Hammerton emphasised the role played by lawyers in ensuring litigants are able to present their case clearly.
‘When, as here, the subject matter is grave and emotive, the absence of representation is particularly inappropriate and unfair,’ she said.
‘The advantage of legal representation is not confined to the presentation of the case. In family proceedings, there is an additional advantage that the advocate can protect the client from himself. Timely advice will prevent the party from behaving in a way that he might regret.’
The final hearing in JC (Discharge of Care Order: Legal Aid), Re [2015] EWFC B39 was listed for three days to accommodate the fact that the father might be unrepresented as the judge noted that every hearing before her had taken longer than was necessary.
However, the matter was concluded within half a day, Hammerton said, due to the father being represented by a lawyer, Maureen Obi-Ezekpazu, acting pro bono.
Hammerton, sitting at Medway Family Court, Tunbridge Wells, said it was ‘gratifying that there continue to be members of the bar who are prepared to give up their time to assist those who would otherwise be unrepresented. Their contribution is invaluable; indeed without their assistance, the court faces an almost impossible task’.
Legal aid reforms introduced by the coalition government in April 2013 removed most family law cases from the scope of civil legal aid.
An application to discharge the care order had made been made initially by the local authority and granted in May 2014.
In the midst of proceedings, the local authority changed its position and sought permission to withdraw its application.
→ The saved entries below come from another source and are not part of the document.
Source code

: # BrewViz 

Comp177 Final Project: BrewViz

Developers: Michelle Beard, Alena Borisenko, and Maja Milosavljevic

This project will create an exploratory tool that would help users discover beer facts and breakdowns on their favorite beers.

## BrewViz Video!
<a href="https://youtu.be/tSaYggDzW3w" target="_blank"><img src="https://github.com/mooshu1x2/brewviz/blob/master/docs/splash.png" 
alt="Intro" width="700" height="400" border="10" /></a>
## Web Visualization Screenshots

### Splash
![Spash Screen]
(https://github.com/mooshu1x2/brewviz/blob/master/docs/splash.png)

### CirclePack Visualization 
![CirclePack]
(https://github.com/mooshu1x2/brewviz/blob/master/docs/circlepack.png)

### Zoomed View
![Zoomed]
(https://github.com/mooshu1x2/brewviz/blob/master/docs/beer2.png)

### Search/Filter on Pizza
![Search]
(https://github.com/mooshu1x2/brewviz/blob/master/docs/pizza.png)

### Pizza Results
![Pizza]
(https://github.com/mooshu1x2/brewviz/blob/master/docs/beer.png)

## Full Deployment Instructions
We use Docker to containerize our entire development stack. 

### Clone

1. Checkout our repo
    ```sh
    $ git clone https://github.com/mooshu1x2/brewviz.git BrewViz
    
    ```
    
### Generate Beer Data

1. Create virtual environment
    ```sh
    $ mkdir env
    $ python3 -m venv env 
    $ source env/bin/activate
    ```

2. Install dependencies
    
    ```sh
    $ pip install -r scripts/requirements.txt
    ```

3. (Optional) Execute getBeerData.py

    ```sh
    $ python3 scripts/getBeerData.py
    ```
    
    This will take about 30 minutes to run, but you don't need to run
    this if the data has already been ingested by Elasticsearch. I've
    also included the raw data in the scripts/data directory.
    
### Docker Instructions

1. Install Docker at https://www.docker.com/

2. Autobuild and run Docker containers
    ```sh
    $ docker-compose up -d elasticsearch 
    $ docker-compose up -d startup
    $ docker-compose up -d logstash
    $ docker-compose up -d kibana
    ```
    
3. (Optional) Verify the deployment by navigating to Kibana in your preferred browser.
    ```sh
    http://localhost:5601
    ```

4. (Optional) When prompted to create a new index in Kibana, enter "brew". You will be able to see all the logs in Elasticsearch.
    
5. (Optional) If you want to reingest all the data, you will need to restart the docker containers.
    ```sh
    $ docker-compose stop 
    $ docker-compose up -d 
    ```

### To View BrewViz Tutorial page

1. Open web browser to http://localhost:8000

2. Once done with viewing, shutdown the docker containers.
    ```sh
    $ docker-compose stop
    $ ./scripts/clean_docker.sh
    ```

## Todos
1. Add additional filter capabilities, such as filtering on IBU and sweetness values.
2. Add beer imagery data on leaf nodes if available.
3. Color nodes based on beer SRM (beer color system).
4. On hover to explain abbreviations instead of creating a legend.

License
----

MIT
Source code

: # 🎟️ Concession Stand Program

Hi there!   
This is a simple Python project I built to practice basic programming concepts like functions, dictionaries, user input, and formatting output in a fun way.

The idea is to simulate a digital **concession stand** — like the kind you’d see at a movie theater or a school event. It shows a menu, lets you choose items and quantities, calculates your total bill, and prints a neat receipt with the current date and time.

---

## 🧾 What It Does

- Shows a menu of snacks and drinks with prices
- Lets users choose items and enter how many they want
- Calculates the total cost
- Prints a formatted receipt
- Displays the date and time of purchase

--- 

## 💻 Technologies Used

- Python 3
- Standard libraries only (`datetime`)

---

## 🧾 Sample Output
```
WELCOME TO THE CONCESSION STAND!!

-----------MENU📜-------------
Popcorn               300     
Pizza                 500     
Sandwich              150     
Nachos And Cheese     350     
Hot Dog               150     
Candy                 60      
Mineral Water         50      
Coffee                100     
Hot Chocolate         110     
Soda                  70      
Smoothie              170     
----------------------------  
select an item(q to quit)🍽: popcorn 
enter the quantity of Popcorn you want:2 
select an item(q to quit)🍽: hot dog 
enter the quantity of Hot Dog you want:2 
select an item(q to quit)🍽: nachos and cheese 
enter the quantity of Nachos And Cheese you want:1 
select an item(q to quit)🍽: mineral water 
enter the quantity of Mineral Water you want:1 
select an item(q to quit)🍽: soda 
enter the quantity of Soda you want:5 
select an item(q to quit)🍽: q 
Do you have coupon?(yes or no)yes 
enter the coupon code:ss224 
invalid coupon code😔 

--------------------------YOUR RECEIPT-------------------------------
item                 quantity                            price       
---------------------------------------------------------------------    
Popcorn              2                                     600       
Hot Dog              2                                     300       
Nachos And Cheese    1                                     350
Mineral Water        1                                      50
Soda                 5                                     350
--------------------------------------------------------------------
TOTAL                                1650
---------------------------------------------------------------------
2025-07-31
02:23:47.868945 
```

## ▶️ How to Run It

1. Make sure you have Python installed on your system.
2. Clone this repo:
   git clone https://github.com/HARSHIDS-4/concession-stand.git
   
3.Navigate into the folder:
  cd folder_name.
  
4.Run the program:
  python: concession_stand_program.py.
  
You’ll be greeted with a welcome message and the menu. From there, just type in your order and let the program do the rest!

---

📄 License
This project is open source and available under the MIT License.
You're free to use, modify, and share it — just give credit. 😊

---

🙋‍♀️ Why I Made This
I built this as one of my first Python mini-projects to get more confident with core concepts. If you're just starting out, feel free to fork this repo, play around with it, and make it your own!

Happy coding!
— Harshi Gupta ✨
Since September 2014, the application for the discharge of the care order was made by the father and by the child, who was separately represented.
The care order was discharged in March 2015 after the application was subsequently supported by the local authority and the guardian.
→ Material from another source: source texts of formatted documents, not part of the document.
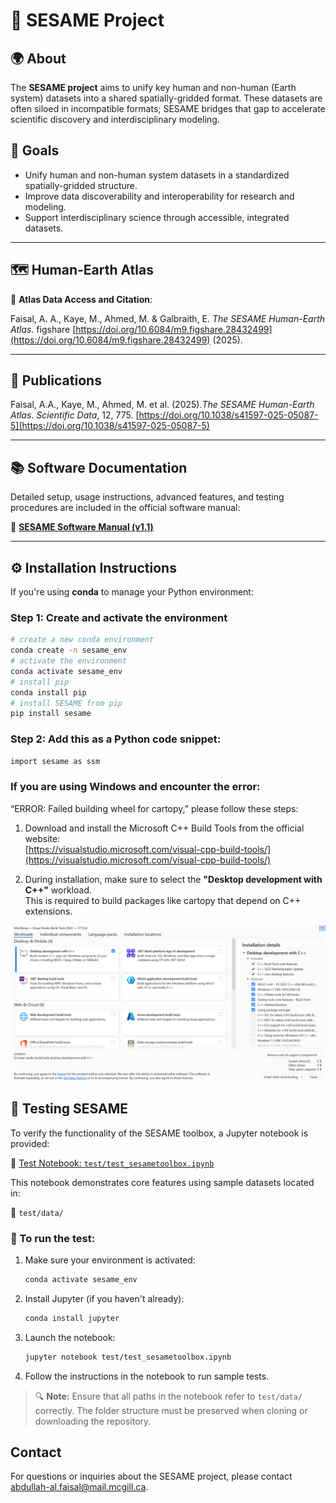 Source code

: # 🌱 SESAME Project

## 🌍 About

The **SESAME project** aims to unify key human and non-human (Earth system) datasets into a shared spatially-gridded format. These datasets are often siloed in incompatible formats; SESAME bridges that gap to accelerate scientific discovery and interdisciplinary modeling.

## 🎯 Goals

- Unify human and non-human system datasets in a standardized spatially-gridded structure.
- Improve data discoverability and interoperability for research and modeling.
- Support interdisciplinary science through accessible, integrated datasets.

---

## 🗺️ Human-Earth Atlas

📂 **Atlas Data Access and Citation**:

Faisal, A. A., Kaye, M., Ahmed, M. & Galbraith, E. _The SESAME Human-Earth Atlas_. figshare [https://doi.org/10.6084/m9.figshare.28432499](https://doi.org/10.6084/m9.figshare.28432499) (2025).  


---

## 📄 Publications

Faisal, A.A., Kaye, M., Ahmed, M. et al. (2025)._The SESAME Human-Earth Atlas_. *Scientific Data*, 12, 775. [https://doi.org/10.1038/s41597-025-05087-5](https://doi.org/10.1038/s41597-025-05087-5)

---

## 📚 Software Documentation

Detailed setup, usage instructions, advanced features, and testing procedures are included in the official software manual:

📄 [**SESAME Software Manual (v1.1)**](docs/SESAME-Software_Manual_v1.1.pdf)

---

## ⚙️ Installation Instructions

If you're using **conda** to manage your Python environment:

### Step 1: Create and activate the environment

```bash
# create a new conda environment
conda create -n sesame_env
# activate the environment
conda activate sesame_env
# install pip
conda install pip
# install SESAME from pip
pip install sesame
```
### Step 2: Add this as a Python code snippet:
```bash
import sesame as ssm 
```

### If you are using Windows and encounter the error: 
“ERROR: Failed building wheel for cartopy,” please follow these steps:

1. Download and install the Microsoft C++ Build Tools from the official website:  
   [https://visualstudio.microsoft.com/visual-cpp-build-tools/](https://visualstudio.microsoft.com/visual-cpp-build-tools/)

2. During installation, make sure to select the **"Desktop development with C++"** workload.  
   This is required to build packages like cartopy that depend on C++ extensions.

![Visual Studio Build Tools Installation](https://github.com/A2Faisal/SESAME/blob/main/docs/images/vs_build_tools.png)


## 🧪 Testing SESAME

To verify the functionality of the SESAME toolbox, a Jupyter notebook is provided:

📓 [Test Notebook: `test/test_sesametoolbox.ipynb`](test/test_sesametoolbox.ipynb)

This notebook demonstrates core features using sample datasets located in:

📁 `test/data/`

### 📌 To run the test:

1. Make sure your environment is activated:
    ```bash
    conda activate sesame_env
    ```

2. Install Jupyter (if you haven't already):
    ```bash
    conda install jupyter
    ```

3. Launch the notebook:
    ```bash
    jupyter notebook test/test_sesametoolbox.ipynb
    ```

4. Follow the instructions in the notebook to run sample tests.

> 🔍 **Note:** Ensure that all paths in the notebook refer to `test/data/` correctly. The folder structure must be preserved when cloning or downloading the repository.

## Contact
For questions or inquiries about the SESAME project, please contact [abdullah-al.faisal@mail.mcgill.ca](mailto:abdullah-al.faisal@mail.mcgill.ca).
The judgment stated the father had been refused public funding by the LAA because the proceedings were for a discharge of a care order. As a result the father was not entitled to non-means and non-merits tested funding, and his financial position placed him outside legal aid eligibility.
Hammerton said it was impossible to rationalise the distinction between defending an application for a care order and defending an application for the withdrawal of permission to discharge a care order, when both applications were made by the local authority.
‘The outcome being sought by the local authority is the same, namely the removal of the child from his parent. However the application made within original care proceedings will attract non-means tests public funding whereas the application to withdraw a discharge of a care order will not.’